100 Movies Bucket List was a poster given to Jesse by his sister on Christmas 2019. We are committed to watching all of these movies and writing about them. We have no idea how long this will take. What even is time during the quarantine? And sometimes, these posts will include spoilers. Just a friendly warning from two friendly guys.
The 2016 film Moonlight is not just a character study of a young black man growing up in the streets of Miami working through his identity and sexuality. It does more than show his life and his struggles, it actually takes on the personality of the protagonist. The film, much like Chiron, is soft-spoken and pensive, layered with love but with a growing aggression boiling beneath the surface.
Midway through the film that aggression bursts through with a violent act that, in a traditional story structure, would be the climax of the film. However in the deft hands of director and writer Barry Jenkins, the real climax comes in a late scene and is accomplished entirely through dialogue.
The climax coming through dialogue only works because the real beauty of the film is its subtlety. Each cut, each word, and each moment is meaningful and succinct. This is not your typical critical fodder attempting to cash in come award season. Typically films that are upper case IMPORTANT and TRANSCENDENT go out of their way to be as long and drawn out as possible. Moonlight stands out from that way of thinking and proves that a movie can be tragic, lovely, and IMPORTANT without the fluff.
At just under two hours, Jenkins manages to take the audience through the life of Chiron from bullied adolescent to withdrawn teenager to successful drug dealer. The transitions are smooth and timed perfectly. Just as you think you are understanding Chiron he grows up and changes in ways you didn’t expect. Broken out in chapters based on his nickname at each point in his life (Little, Chiron, Black), and played by three different and remarkable actors, we see the subtle growth of a young man trying to figure himself out. From a skinny, scared child to a muscular drug kingpin, the only trait carried form youth to adulthood is his uncertainty about his own identity.
The direction of Jenkins is best represented by how the three actors portrayed Chiron at different stages in his life. The transition from Alex Hibbert (“Little”) to Ashton Sanders (“Chiron”) and finally to Trevante Rhoades (“Black”) could have been jarring or confusing but these three actors, and Jenkins direction/trust, did a remarkable job losing themselves in Chiron so much that it feels like a natural growth of the character.
Rhoades especially stands out as he had the toughest job of them all to transition Chiron from a scared teenager with an identity crisis to a tough guy masking his insecurities with bravado. Rhoades’ ability to show the scared child in his eyes while walking around with a veneer of a tough guy is remarkable and represents the pains that “outcasts”, especially gay minorities, will go to to fit in or not to be bothered.

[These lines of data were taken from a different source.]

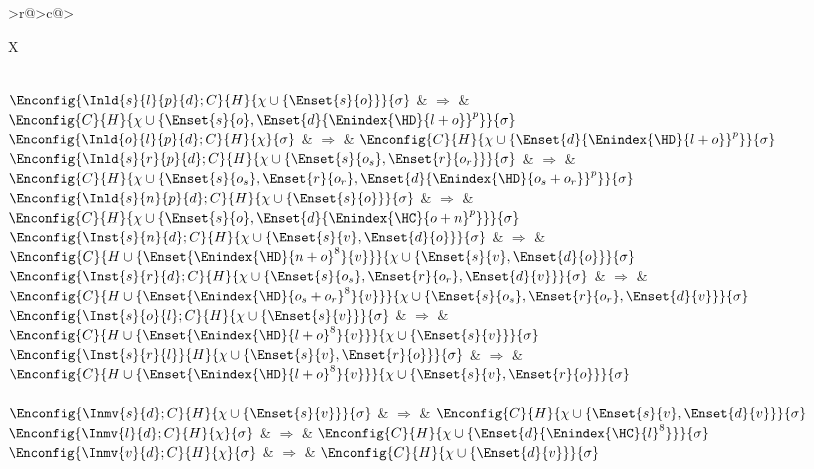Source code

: \begin{xltabular}{\linewidth}{>{\scriptsize\raggedleft\arraybackslash}r@{\;}>{\scriptsize}c@{\;}>{\scriptsize\raggedright\arraybackslash}X}
	\midrule
	 \\

	${\Enconfig{\Inld{s}{l}{p}{d}; C}{H}{\chi\cup\{\Enset{s}{o}\}}{\sigma}}$ & $\Rightarrow$ & ${\Enconfig{C}{H}{\chi\cup\{\Enset{s}{o},\Enset{d}{\Enindex{\HD}{l+o}}^p\}}{\sigma}}$ \\
	${\Enconfig{\Inld{o}{l}{p}{d}; C}{H}{\chi}{\sigma}}$ & $\Rightarrow$ & ${\Enconfig{C}{H}{\chi\cup\{\Enset{d}{\Enindex{\HD}{l+o}}^p\}}{\sigma}}$ \\
	${\Enconfig{\Inld{s}{r}{p}{d}; C}{H}{\chi\cup\{\Enset{s}{o_s},\Enset{r}{o_r}\}}{\sigma}}$ & $\Rightarrow$ & ${\Enconfig{C}{H}{\chi\cup\{\Enset{s}{o_s},\Enset{r}{o_r},\Enset{d}{\Enindex{\HD}{o_s+o_r}}^p\}}{\sigma}}$ \\
	${\Enconfig{\Inld{s}{n}{p}{d}; C}{H}{\chi\cup\{\Enset{s}{o}\}}{\sigma}}$ & $\Rightarrow$ & ${\Enconfig{C}{H}{\chi\cup\{\Enset{s}{o},\Enset{d}{\Enindex{\HC}{o+n}^p}\}}{\sigma}}$ \\
	${\Enconfig{\Inst{s}{n}{d}; C}{H}{\chi\cup\{\Enset{s}{v},\Enset{d}{o}\}}{\sigma}}$ & $\Rightarrow$ & ${\Enconfig{C}{H\cup\{\Enset{\Enindex{\HD}{n+o}^8}{v}\}}{\chi\cup\{\Enset{s}{v},\Enset{d}{o}\}}{\sigma}}$ \\
	${\Enconfig{\Inst{s}{r}{d}; C}{H}{\chi\cup\{\Enset{s}{o_s},\Enset{r}{o_r},\Enset{d}{v}\}}{\sigma}}$ & $\Rightarrow$ & ${\Enconfig{C}{H\cup\{\Enset{\Enindex{\HD}{o_s+o_r}^8}{v}\}}{\chi\cup\{\Enset{s}{o_s},\Enset{r}{o_r},\Enset{d}{v}\}}{\sigma}}$ \\
	${\Enconfig{\Inst{s}{o}{l}; C}{H}{\chi\cup\{\Enset{s}{v}\}}{\sigma}}$ & $\Rightarrow$ & ${\Enconfig{C}{H\cup\{\Enset{\Enindex{\HD}{l+o}^8}{v}\}}{\chi\cup\{\Enset{s}{v}\}}{\sigma}}$ \\
	${\Enconfig{\Inst{s}{r}{l}}{H}{\chi\cup\{\Enset{s}{v},\Enset{r}{o}\}}{\sigma}}$ & $\Rightarrow$ & ${\Enconfig{C}{H\cup\{\Enset{\Enindex{\HD}{l+o}^8}{v}\}}{\chi\cup\{\Enset{s}{v},\Enset{r}{o}\}}{\sigma}}$ \\

	\midrule
	 \\

	${\Enconfig{\Inmv{s}{d}; C}{H}{\chi\cup\{\Enset{s}{v}\}}{\sigma}}$ & $\Rightarrow$ & ${\Enconfig{C}{H}{\chi\cup\{\Enset{s}{v},\Enset{d}{v}\}}{\sigma}}$ \\
	${\Enconfig{\Inmv{l}{d}; C}{H}{\chi}{\sigma}}$ & $\Rightarrow$ & ${\Enconfig{C}{H}{\chi\cup\{\Enset{d}{\Enindex{\HC}{l}^8}\}}{\sigma}}$ \\
	${\Enconfig{\Inmv{v}{d}; C}{H}{\chi}{\sigma}}$ & $\Rightarrow$ & ${\Enconfig{C}{H}{\chi\cup\{\Enset{d}{v}\}}{\sigma}}$ \\

	\bottomrule

	\caption{Operational semantics for the NASM.}
	\label{table:nstar-nsam-core-opsemantics}
\end{xltabular}

\endgroup

\clearpage

\endgroup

Moonlight’s beauty comes from what is unspoken, Jenkins trusts the audience to fill in the gaps based on subtle glances and body language. A trust he can bestow because he carefully constructed a multi-layered loving, tragic piece of art with perfect pacing. It’s akin to reading poetry or listening to a song, it’s best to watch it for yourself and, like the moonlight on your face on a cloudless night at the beach, let its beauty sink in.